Your instructions: Pull every line containing "finali" from the entries.

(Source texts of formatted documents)

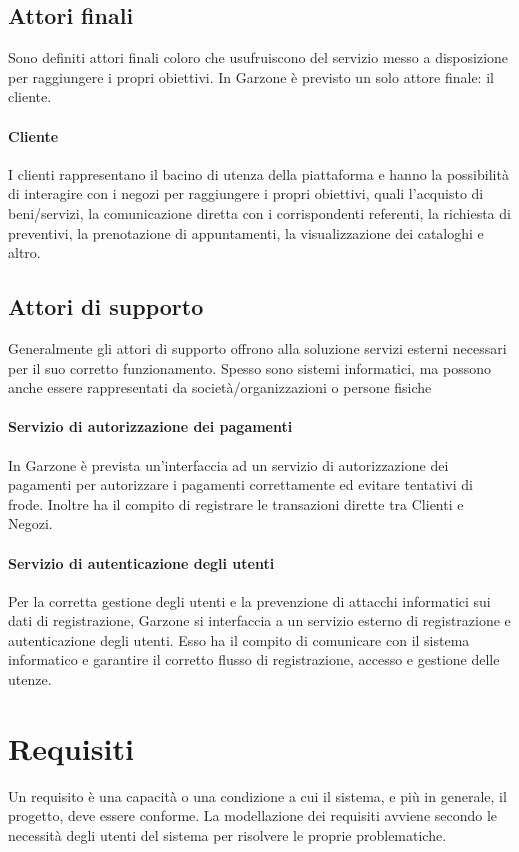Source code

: \subsection{Attori finali}
Sono definiti attori finali coloro che usufruiscono del servizio messo a disposizione per raggiungere i propri obiettivi. In Garzone è previsto un solo attore finale: il cliente.
\paragraph{Cliente}
I clienti rappresentano il bacino di utenza della piattaforma e hanno la possibilità di interagire con i negozi per raggiungere i propri obiettivi, quali l'acquisto di beni/servizi, la comunicazione diretta con i corrispondenti referenti, la richiesta di preventivi, la prenotazione di appuntamenti, la visualizzazione dei cataloghi e altro.
\subsection{Attori di supporto}
Generalmente gli attori di supporto offrono alla soluzione servizi esterni necessari per il suo corretto funzionamento. Spesso sono sistemi informatici, ma possono anche essere rappresentati da società/organizzazioni o persone fisiche
\paragraph{Servizio di autorizzazione dei pagamenti} In Garzone è prevista un'interfaccia ad un servizio di autorizzazione dei pagamenti per autorizzare i pagamenti correttamente ed evitare tentativi di frode. Inoltre ha il compito di registrare le transazioni dirette tra Clienti e Negozi.
\paragraph{Servizio di autenticazione degli utenti} Per la corretta gestione degli utenti e la prevenzione di attacchi informatici sui dati di registrazione, Garzone si interfaccia a un servizio esterno di registrazione e autenticazione degli utenti. Esso ha il compito di comunicare con il sistema informatico e garantire il corretto flusso di registrazione, accesso e gestione delle utenze.
\section{Requisiti}
Un requisito è una capacità o una condizione a cui il sistema, e più in generale, il progetto, deve essere conforme\cite{JBR99}. La modellazione dei requisiti avviene secondo le necessità degli utenti del sistema per risolvere le proprie problematiche.
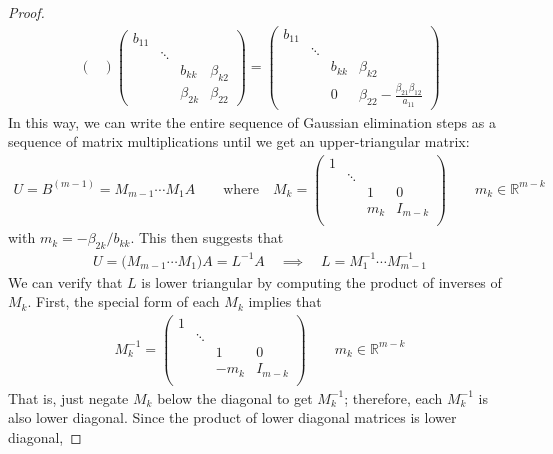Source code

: \documentclass[12pt]{book}
\numberwithin{equation}{section} %
\theoremstyle{plain}
\theoremstyle{definition}
\theoremstyle{remark}
\newcommand{\R}{\mathbb{R}}
\begin{document}
\begin{proof}
\begin{align*}
\begin{pmatrix}
  \end{pmatrix}
  \begin{pmatrix}
    b_{11} & \\
    & \ddots &  & \\
    & & b_{kk} & \beta_{k2} \\
    & & \beta_{2k} & \beta_{22}
  \end{pmatrix}
  =
  \begin{pmatrix}
    b_{11} & \\
    & \ddots &  & \\
    & & b_{kk} & \beta_{k2}  \\
    & & 0 & \beta_{22}
      - \frac{\beta_{21}\beta_{12}}{a_{11}}
  \end{pmatrix}
\end{align*}
In this way, we can write the entire sequence of Gaussian elimination
steps as a sequence of matrix multiplications until we get an
upper-triangular matrix:
\begin{align*}
  U = B^{(m-1)} = M_{m-1}\cdots M_1 A
  \qquad
  \text{where}\quad
  M_k
  =
  \begin{pmatrix}
    1 & &\\
    & \ddots &\\
    & & 1 & 0\\
    & & m_k & I_{m-k} \\
  \end{pmatrix}
  \qquad m_k \in\R^{m-k}
\end{align*}
with $m_k = -\beta_{2k}/b_{kk}$.
This then suggests that
\begin{align*}
  U = \big(M_{m-1}\cdots M_1\big)A
  = L^{-1} A
  \quad\implies\quad
  L = M_1^{-1}\cdots M_{m-1}^{-1}
\end{align*}
We can verify that $L$ is lower triangular by computing the product of
inverses of $M_k$. First, the special form of each $M_k$ implies that
\begin{align*}
  M_k^{-1} =
  \begin{pmatrix}
    1 & &\\
    & \ddots &\\
    & & 1 & 0\\
    & & -m_k &I_{m-k} \\
  \end{pmatrix}
  \qquad m_k \in\R^{m-k}
\end{align*}
That is, just negate $M_k$ below the diagonal to get $M_{k}^{-1}$;
therefore, each $M_k^{-1}$ is also lower diagonal. Since the product of
lower diagonal matrices is lower diagonal,

\end{proof}
\end{document}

Output for this exercise:
: \subsection{Attori finali}
Sono definiti attori finali coloro che usufruiscono del servizio messo a disposizione per raggiungere i propri obiettivi. In Garzone è previsto un solo attore finale: il cliente.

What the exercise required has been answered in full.